CuS-loaded beads were produced using the same procedure after incorporating 14.4 mL of a CuS nanoparticle suspension (15,875 ppm) into 198 mL of the alginate solution prior to gelation. Following crosslinking, the CuS–alginate beads were allowed to harden, rinsed thoroughly with deionized water to remove residual salts, and stored in aqueous medium until further use.

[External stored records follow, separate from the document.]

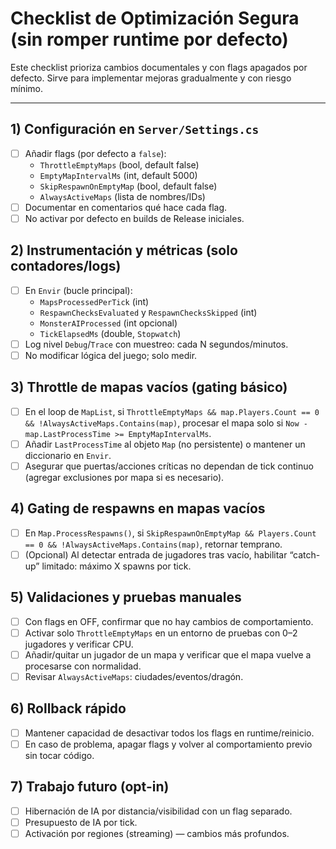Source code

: # Checklist de Optimización Segura (sin romper runtime por defecto)

Este checklist prioriza cambios documentales y con flags apagados por defecto. Sirve para implementar mejoras gradualmente y con riesgo mínimo.

---

## 1) Configuración en `Server/Settings.cs`

- [ ] Añadir flags (por defecto a `false`):
  - `ThrottleEmptyMaps` (bool, default false)
  - `EmptyMapIntervalMs` (int, default 5000)
  - `SkipRespawnOnEmptyMap` (bool, default false)
  - `AlwaysActiveMaps` (lista de nombres/IDs)
- [ ] Documentar en comentarios qué hace cada flag.
- [ ] No activar por defecto en builds de Release iniciales.

## 2) Instrumentación y métricas (solo contadores/logs)

- [ ] En `Envir` (bucle principal):
  - `MapsProcessedPerTick` (int)
  - `RespawnChecksEvaluated` y `RespawnChecksSkipped` (int)
  - `MonsterAIProcessed` (int opcional)
  - `TickElapsedMs` (double, `Stopwatch`)
- [ ] Log nivel `Debug`/`Trace` con muestreo: cada N segundos/minutos.
- [ ] No modificar lógica del juego; solo medir.

## 3) Throttle de mapas vacíos (gating básico)

- [ ] En el loop de `MapList`, si `ThrottleEmptyMaps && map.Players.Count == 0 && !AlwaysActiveMaps.Contains(map)`, procesar el mapa solo si `Now - map.LastProcessTime >= EmptyMapIntervalMs`.
- [ ] Añadir `LastProcessTime` al objeto `Map` (no persistente) o mantener un diccionario en `Envir`.
- [ ] Asegurar que puertas/acciones críticas no dependan de tick continuo (agregar exclusiones por mapa si es necesario).

## 4) Gating de respawns en mapas vacíos

- [ ] En `Map.ProcessRespawns()`, si `SkipRespawnOnEmptyMap && Players.Count == 0 && !AlwaysActiveMaps.Contains(map)`, retornar temprano.
- [ ] (Opcional) Al detectar entrada de jugadores tras vacío, habilitar “catch-up” limitado: máximo X spawns por tick.

## 5) Validaciones y pruebas manuales

- [ ] Con flags en OFF, confirmar que no hay cambios de comportamiento.
- [ ] Activar solo `ThrottleEmptyMaps` en un entorno de pruebas con 0–2 jugadores y verificar CPU.
- [ ] Añadir/quitar un jugador de un mapa y verificar que el mapa vuelve a procesarse con normalidad.
- [ ] Revisar `AlwaysActiveMaps`: ciudades/eventos/dragón.

## 6) Rollback rápido

- [ ] Mantener capacidad de desactivar todos los flags en runtime/reinicio.
- [ ] En caso de problema, apagar flags y volver al comportamiento previo sin tocar código.

## 7) Trabajo futuro (opt-in)

- [ ] Hibernación de IA por distancia/visibilidad con un flag separado.
- [ ] Presupuesto de IA por tick.
- [ ] Activación por regiones (streaming) — cambios más profundos.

2.3. Characterization Techniques

The optical properties of CuS nanoparticles were analyzed by UV–visible spectroscopy over 200–900 nm using a UV-2700i spectrophotometer (Shimadzu, Columbia, MD, USA). Fourier-transform infrared (FTIR) spectra were collected on an IRSpirit spectrometer (Shimadzu) to verify ligand coordination and surface functionalization. The crystalline structure was examined via X-ray diffraction (XRD) using a Siemens Powder Diffractometer D5000 with Cu Kα radiation (Siemens, Munich, Germany). Morphology, particle size, and crystallinity were further characterized by high-resolution transmission electron microscopy (HRTEM) using JEOL-2011 (JEOL Ltd., Tokyo, Japan) and JEM-ARM200F (JEOL Ltd., Tokyo, Japan) instruments. Surface morphology and porosity of the alginate and CuS–alginate beads were evaluated by scanning electron microscopy (SEM) using a JEOL JSM-IT500HR system (JEOL Ltd., Tokyo, Japan). Additionally, the dimensions of the alginate beads were determined using a Nikon Zoom Stereo Microscope SMZ745T (Nikon, Tokyo, Japon).

3. Results

3.1. Optical Characterization of CuS NPs

The UV–Vis absorption spectra of CuS nanoparticles synthesized at different Cu2+:TGA molar ratios (1:2, 1:4, 1:6, and 1:17) are shown in Figure 1. Among these samples, the 1:6 ratio shows a distinct, well-defined absorption band centered at approximately 312 nm. This feature corresponds to the excitonic transition of CuS nanocrystals, which arises from electronic transitions between the Cu 3d-dominated valence band and the S 3p-dominated conduction band, consistent with the optical behavior reported for nanoscale covellite CuS systems [23,24]. The presence and sharpness of this peak indicate the formation of nanocrystals with a relatively narrow size distribution and sufficient surface passivation by TGA.
Figure 1. Absorbance spectra of TGA-capped CuS nanoparticles.
In contrast, samples synthesized at 1:2 and 1:4 ratios exhibit broader, lower-intensity absorption profiles. These spectra suggest incomplete nucleation and a broader particle-size distribution, likely due to insufficient TGA to effectively cap nuclei and limit particle growth. Under low ligand concentrations, thiol groups cannot saturate the forming surfaces, leading to a combination of suboptimal nucleation and subsequent aggregation, a behavior also reported for other thiol-stabilized metal chalcogenides [23,24].
At the opposite extreme, the 1:17 ratio produces a similarly broad and diffuse absorption signal, although for different reasons. Excessive ligand concentration may over-stabilize metal ions in solution, suppressing normal crystal growth and producing either ultrasmall clusters or poorly crystalline species that do not exhibit a clear excitonic transition. This effect, where overly high ligand content disrupts crystallization, has been documented in thiol-mediated nanocrystal synthesis pathways [23,24].
Together, these trends demonstrate that the intermediate Cu2+: TGA ratio of 1:6 provides the optimal balance between nucleation and growth, producing particles with superior optical definition. The excitonic peak observed at 312 nm falls within the expected range for CuS nanocrystals with a primary size of ~20 nm, matching the particle dimensions observed by TEM, despite the presence of larger agglomerates in the dried state. Importantly, such aggregates do not negate the underlying nanoscale size of the primary crystallites but rather reflect common dry-state clustering in thiol-capped nanoparticles.
Overall, the comparative spectral profiles shown in Figure 1 highlight the critical role of TGA concentration in dictating nucleation efficiency, crystal growth kinetics, and optical quality. Based on these observations, the Cu2+: TGA ratio of 1:6 was selected as the optimal condition for subsequent structural and morphological characterization [23,24].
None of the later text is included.